La Californie est resplendissante, avec de grosses touffes de Romneya coulteri en fin de floraison, les gros pavots blancs à cœur jaune, et des tapis de sauges bleues, mauves, qui colonisent la parcelle. Elle va bientôt basculer vers un paysage steppique.
L’Australie nous donne cette année un concert de couleurs avec toutes les Myrtaceae, et surtout les Callistemons et les Melaleucas qui prolongent leur floraison et enchantent ces paysages.

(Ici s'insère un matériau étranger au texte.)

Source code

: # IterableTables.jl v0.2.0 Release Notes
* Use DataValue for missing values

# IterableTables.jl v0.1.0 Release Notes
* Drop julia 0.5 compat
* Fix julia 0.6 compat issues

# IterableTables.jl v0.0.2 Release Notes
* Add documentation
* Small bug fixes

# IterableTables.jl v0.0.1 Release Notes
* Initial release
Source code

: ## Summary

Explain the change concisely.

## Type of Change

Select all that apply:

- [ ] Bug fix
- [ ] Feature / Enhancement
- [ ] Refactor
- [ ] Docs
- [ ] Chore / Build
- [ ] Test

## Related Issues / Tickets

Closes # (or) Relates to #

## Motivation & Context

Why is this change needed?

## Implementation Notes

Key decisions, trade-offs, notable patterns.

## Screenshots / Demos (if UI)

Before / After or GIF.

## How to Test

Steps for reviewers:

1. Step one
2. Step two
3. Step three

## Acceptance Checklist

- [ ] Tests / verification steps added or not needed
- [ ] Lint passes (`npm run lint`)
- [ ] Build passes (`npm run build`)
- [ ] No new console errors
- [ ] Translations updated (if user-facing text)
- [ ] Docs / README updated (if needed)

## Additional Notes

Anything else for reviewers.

Le Fynbos d’Afrique du Sud s’enflamme avec les derniers bulbes à fleurir, les Watsonias, aux couleurs éclatantes de rouge et de violet.

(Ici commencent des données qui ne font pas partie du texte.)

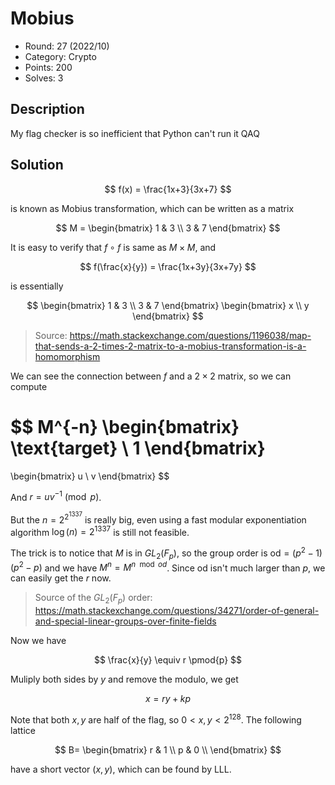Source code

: # Mobius

* Round: 27 (2022/10)
* Category: Crypto
* Points: 200
* Solves: 3

## Description

My flag checker is so inefficient that Python can't run it QAQ

## Solution

$$
f(x) = \frac{1x+3}{3x+7}
$$

is known as Mobius transformation, which can be written as a matrix 

$$
M =
\begin{bmatrix}
1 & 3 \\
3 & 7
\end{bmatrix}
$$

It is easy to verify that $f \circ f$ is same as $M \times M$, and

$$
f(\frac{x}{y}) = \frac{1x+3y}{3x+7y}
$$

is essentially

$$
\begin{bmatrix}
1 & 3 \\
3 & 7
\end{bmatrix}
\begin{bmatrix}
x \\
y
\end{bmatrix}
$$

> Source: https://math.stackexchange.com/questions/1196038/map-that-sends-a-2-times-2-matrix-to-a-mobius-transformation-is-a-homomorphism

We can see the connection between $f$ and a $2 \times 2$ matrix, so we can compute

$$
M^{-n}
\begin{bmatrix}
\text{target} \\
1
\end{bmatrix}
=
\begin{bmatrix}
u \\
v
\end{bmatrix}
$$

And $r = uv^{-1} \pmod{p}$.

But the $n=2^{2^{1337}}$ is really big, even using a fast modular exponentiation algorithm $\log(n)=2^{1337}$ is still not feasible.

The trick is to notice that $M$ is in $GL_2(F_p)$, so the group order is $\text{od} = (p^2-1)(p^2-p)$ and we have $M^n = M^{n \mod{od}}$. Since $\text{od}$ isn't much larger than $p$, we can easily get the $r$ now.

> Source of the $GL_2(F_p)$ order: https://math.stackexchange.com/questions/34271/order-of-general-and-special-linear-groups-over-finite-fields

Now we have

$$
\frac{x}{y} \equiv r \pmod{p}
$$

Muliply both sides by $y$ and remove the modulo, we get

$$
x=ry+kp
$$

Note that both $x,y$ are half of the flag, so $0 < x,y < 2^{128}$. The following lattice

$$
B=
\begin{bmatrix}
r & 1 \\
p & 0 \\
\end{bmatrix}
$$

have a short vector $(x,y)$, which can be found by LLL.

En Amérique aride, les succulentes explosent de couleurs, notamment les Opuntias qui se couvrent de rouge, rose, jaune, orange dans une grande profusion. Les yuccas accompagnent ce mouvement de leurs lourdes inflorescences de clochettes blanches.
En Nouvelle-Zélande, quelques grosses touffes de Doryanthes palmeri terminent leur floraison incroyable : plantés voici 20 ans, ils ont choisi cette année pour nous offrir leur première floraison rouge écarlate, une énorme inflorescence de près de 2 mètres. Les pollinisateurs ont bien profité de cette aubaine dans un vrombissement incessant.

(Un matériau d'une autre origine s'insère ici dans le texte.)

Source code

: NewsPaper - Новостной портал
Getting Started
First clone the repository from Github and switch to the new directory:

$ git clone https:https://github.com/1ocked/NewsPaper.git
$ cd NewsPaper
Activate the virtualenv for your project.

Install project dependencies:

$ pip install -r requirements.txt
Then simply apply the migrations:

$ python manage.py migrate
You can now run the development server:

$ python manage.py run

Dans le Verger, les terrasses sont resplendissantes comme un tableau impressionniste, une multitude pointilliste de jaunes, de violets, de rouges…
Un nouveau point de vue à découvrir
Au pied de feu l’énorme eucalyptus mort l’an dernier (voir la chronique de février 2020), les jardiniers s’activent. À partir du bois des branches, une scie mobile nous a produit de belles planches : pour évoquer les écorces de cet eucalyptus qui s’exfoliaient et que nous disposions autour de son pied en rayon, les jardiniers ont construit une plateforme rayonnante formant un belvédère qui permettra d’admirer le vieux bunya-bunya, l’Araucaria de Bidwill centenaire maintenant mis en évidence.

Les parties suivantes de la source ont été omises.